**Exercise requirements:** In full and without error, repeat the entries below.

**Dataset records:**
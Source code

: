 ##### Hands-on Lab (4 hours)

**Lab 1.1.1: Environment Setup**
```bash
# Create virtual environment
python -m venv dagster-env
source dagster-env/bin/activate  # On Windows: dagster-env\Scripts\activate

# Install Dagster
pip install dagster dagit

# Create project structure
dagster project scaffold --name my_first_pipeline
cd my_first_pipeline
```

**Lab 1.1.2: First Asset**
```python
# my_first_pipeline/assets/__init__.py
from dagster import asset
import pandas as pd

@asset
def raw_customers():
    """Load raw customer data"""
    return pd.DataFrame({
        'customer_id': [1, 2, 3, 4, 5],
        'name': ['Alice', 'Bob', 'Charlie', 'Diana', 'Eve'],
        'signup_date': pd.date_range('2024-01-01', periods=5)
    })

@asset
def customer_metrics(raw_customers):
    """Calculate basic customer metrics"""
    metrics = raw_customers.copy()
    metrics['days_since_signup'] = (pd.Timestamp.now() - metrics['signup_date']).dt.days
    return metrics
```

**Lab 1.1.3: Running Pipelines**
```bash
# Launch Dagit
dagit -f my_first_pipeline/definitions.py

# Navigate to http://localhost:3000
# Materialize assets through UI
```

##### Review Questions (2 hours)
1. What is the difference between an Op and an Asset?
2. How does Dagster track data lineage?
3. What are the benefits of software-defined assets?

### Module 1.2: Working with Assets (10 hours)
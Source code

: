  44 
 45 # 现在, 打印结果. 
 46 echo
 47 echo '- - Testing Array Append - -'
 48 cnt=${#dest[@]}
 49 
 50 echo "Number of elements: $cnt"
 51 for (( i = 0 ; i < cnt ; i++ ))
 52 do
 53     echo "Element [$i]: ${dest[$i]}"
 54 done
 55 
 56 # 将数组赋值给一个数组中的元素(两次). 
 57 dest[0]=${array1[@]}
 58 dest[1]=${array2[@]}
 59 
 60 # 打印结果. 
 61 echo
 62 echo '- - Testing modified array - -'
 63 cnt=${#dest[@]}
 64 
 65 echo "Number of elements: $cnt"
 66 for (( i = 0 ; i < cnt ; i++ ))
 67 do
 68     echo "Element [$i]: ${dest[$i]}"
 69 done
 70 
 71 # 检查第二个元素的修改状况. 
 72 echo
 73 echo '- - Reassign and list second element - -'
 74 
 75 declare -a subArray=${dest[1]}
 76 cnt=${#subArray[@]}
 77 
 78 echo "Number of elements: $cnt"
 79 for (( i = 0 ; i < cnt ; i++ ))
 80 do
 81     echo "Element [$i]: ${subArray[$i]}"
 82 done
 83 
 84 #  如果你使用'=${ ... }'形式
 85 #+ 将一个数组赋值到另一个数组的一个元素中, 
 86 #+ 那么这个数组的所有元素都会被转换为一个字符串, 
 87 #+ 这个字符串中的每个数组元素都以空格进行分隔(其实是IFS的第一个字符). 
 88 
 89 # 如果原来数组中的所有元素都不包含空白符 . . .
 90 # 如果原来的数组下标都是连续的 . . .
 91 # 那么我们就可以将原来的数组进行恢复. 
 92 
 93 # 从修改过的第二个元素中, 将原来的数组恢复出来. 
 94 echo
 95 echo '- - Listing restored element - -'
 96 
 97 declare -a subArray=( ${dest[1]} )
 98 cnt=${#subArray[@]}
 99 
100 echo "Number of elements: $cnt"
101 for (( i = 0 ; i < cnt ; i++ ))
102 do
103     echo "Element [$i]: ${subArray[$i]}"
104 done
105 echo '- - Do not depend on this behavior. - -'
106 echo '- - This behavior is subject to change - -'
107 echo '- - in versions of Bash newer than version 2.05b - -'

**Task result:**
Source code

: ##### Hands-on Lab (4 hours)

**Lab 1.1.1: Environment Setup**
```bash
# Create virtual environment
python -m venv dagster-env
source dagster-env/bin/activate  # On Windows: dagster-env\Scripts\activate

# Install Dagster
pip install dagster dagit

# Create project structure
dagster project scaffold --name my_first_pipeline
cd my_first_pipeline
```

**Lab 1.1.2: First Asset**
```python
# my_first_pipeline/assets/__init__.py
from dagster import asset
import pandas as pd

@asset
def raw_customers():
    """Load raw customer data"""
    return pd.DataFrame({
        'customer_id': [1, 2, 3, 4, 5],
        'name': ['Alice', 'Bob', 'Charlie', 'Diana', 'Eve'],
        'signup_date': pd.date_range('2024-01-01', periods=5)
    })

@asset
def customer_metrics(raw_customers):
    """Calculate basic customer metrics"""
    metrics = raw_customers.copy()
    metrics['days_since_signup'] = (pd.Timestamp.now() - metrics['signup_date']).dt.days
    return metrics
```

**Lab 1.1.3: Running Pipelines**
```bash
# Launch Dagit
dagit -f my_first_pipeline/definitions.py

# Navigate to http://localhost:3000
# Materialize assets through UI
```

##### Review Questions (2 hours)
1. What is the difference between an Op and an Asset?
2. How does Dagster track data lineage?
3. What are the benefits of software-defined assets?

### Module 1.2: Working with Assets (10 hours)
Source code

:  44 
 45 # 现在, 打印结果. 
 46 echo
 47 echo '- - Testing Array Append - -'
 48 cnt=${#dest[@]}
 49 
 50 echo "Number of elements: $cnt"
 51 for (( i = 0 ; i < cnt ; i++ ))
 52 do
 53     echo "Element [$i]: ${dest[$i]}"
 54 done
 55 
 56 # 将数组赋值给一个数组中的元素(两次). 
 57 dest[0]=${array1[@]}
 58 dest[1]=${array2[@]}
 59 
 60 # 打印结果. 
 61 echo
 62 echo '- - Testing modified array - -'
 63 cnt=${#dest[@]}
 64 
 65 echo "Number of elements: $cnt"
 66 for (( i = 0 ; i < cnt ; i++ ))
 67 do
 68     echo "Element [$i]: ${dest[$i]}"
 69 done
 70 
 71 # 检查第二个元素的修改状况. 
 72 echo
 73 echo '- - Reassign and list second element - -'
 74 
 75 declare -a subArray=${dest[1]}
 76 cnt=${#subArray[@]}
 77 
 78 echo "Number of elements: $cnt"
 79 for (( i = 0 ; i < cnt ; i++ ))
 80 do
 81     echo "Element [$i]: ${subArray[$i]}"
 82 done
 83 
 84 #  如果你使用'=${ ... }'形式
 85 #+ 将一个数组赋值到另一个数组的一个元素中, 
 86 #+ 那么这个数组的所有元素都会被转换为一个字符串, 
 87 #+ 这个字符串中的每个数组元素都以空格进行分隔(其实是IFS的第一个字符). 
 88 
 89 # 如果原来数组中的所有元素都不包含空白符 . . .
 90 # 如果原来的数组下标都是连续的 . . .
 91 # 那么我们就可以将原来的数组进行恢复. 
 92 
 93 # 从修改过的第二个元素中, 将原来的数组恢复出来. 
 94 echo
 95 echo '- - Listing restored element - -'
 96 
 97 declare -a subArray=( ${dest[1]} )
 98 cnt=${#subArray[@]}
 99 
100 echo "Number of elements: $cnt"
101 for (( i = 0 ; i < cnt ; i++ ))
102 do
103     echo "Element [$i]: ${subArray[$i]}"
104 done
105 echo '- - Do not depend on this behavior. - -'
106 echo '- - This behavior is subject to change - -'
107 echo '- - in versions of Bash newer than version 2.05b - -'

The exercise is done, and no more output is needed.